Durch den von Ihnen erklärten Rücktritt wandelt sich der Kaufvertrag in ein Rückgewährschuldverhältnis nach § 346 Abs. 1 BGB; d.h. Sie haben zunächst einmal das Auto wieder zurückzugeben.

Neben dem Rücktrittsrecht haben Sie noch einen sogenannten Verwendungsersatzanspruch. Dieser Anspruch ist in § 347 Abs. 2 BGB niedergelegt. Hinzu kommen noch ein Anspruch auf Schadensersatz nach §§ 280, 281 und ein Aufwendungsersatzanspruch nach § 284 BGB.

In concreto führt dies dazu, dass Sie sogar von dem Verkäufer die Verzinsung des von Ihnen gezahlten Kaufpreises verlangen können. Anspruchsgrundlage ist hier § 347 Abs. 1 BGB.

Die Kosten, die Sie zur Finanzierung des Kaufpreises aufgewendet haben, sind vom Verkäufer in Form des Schadensersatzes zu ersetzen. Beachten Sie hierbei, dass nach bisher herrschender Meinung diese Finanzierungskosten nur ersetzt werden, wenn das Fahrzeug auch tatsächlich zurückgegeben wird (im Juristendeutsch nennt man dies "Großer Schadensersatz")

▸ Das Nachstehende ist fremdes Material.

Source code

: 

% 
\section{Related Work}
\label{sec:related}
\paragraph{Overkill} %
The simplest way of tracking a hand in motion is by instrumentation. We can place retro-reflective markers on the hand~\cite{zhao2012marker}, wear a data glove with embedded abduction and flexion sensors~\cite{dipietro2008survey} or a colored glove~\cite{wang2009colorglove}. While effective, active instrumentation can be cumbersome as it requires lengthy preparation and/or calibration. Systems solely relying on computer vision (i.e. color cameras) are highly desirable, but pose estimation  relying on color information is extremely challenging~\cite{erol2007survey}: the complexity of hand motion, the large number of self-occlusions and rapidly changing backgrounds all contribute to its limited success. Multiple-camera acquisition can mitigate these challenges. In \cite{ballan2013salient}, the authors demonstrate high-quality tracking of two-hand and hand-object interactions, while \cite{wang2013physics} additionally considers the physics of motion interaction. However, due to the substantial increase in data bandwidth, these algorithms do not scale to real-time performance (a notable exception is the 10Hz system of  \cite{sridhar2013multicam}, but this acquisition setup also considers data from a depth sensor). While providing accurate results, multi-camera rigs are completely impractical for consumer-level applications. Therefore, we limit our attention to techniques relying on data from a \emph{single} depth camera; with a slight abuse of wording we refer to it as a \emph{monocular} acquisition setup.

Die Wertminderung durch die erfolgte Zulassung des Fahrzeuges ist von Ihnen nicht zu ersetzen.

Man muss hier gründlich zwischen zwei Arten der Vertragsaufhebung unterscheiden.

Die eine Möglichkeit ist die "vertragliche Vertragsaufhebung". Das heißt, dass Sie gegebenenfalls durch ein Widerrufsrecht den Vertrag aufheben. Ein derartiger Widerruf löst bei Ihnen eine Schadensersatzpflcht aus, die auch eine Wertminderung umfasst.

In Ihrem Fall steht Ihnen jedoch ein gesetzliches Rücktrittsrecht zur Verfügung. Schließlich haben Sie Aufwendungen und Verwendungen in dem Vertrauen getätigt, dass das von Ihnen erworbene Fahrzeug in Ordnung ist. Im Falle Ihrer Rücktrittserklärung werden Sie von unserem Rechtssystem privilegiert.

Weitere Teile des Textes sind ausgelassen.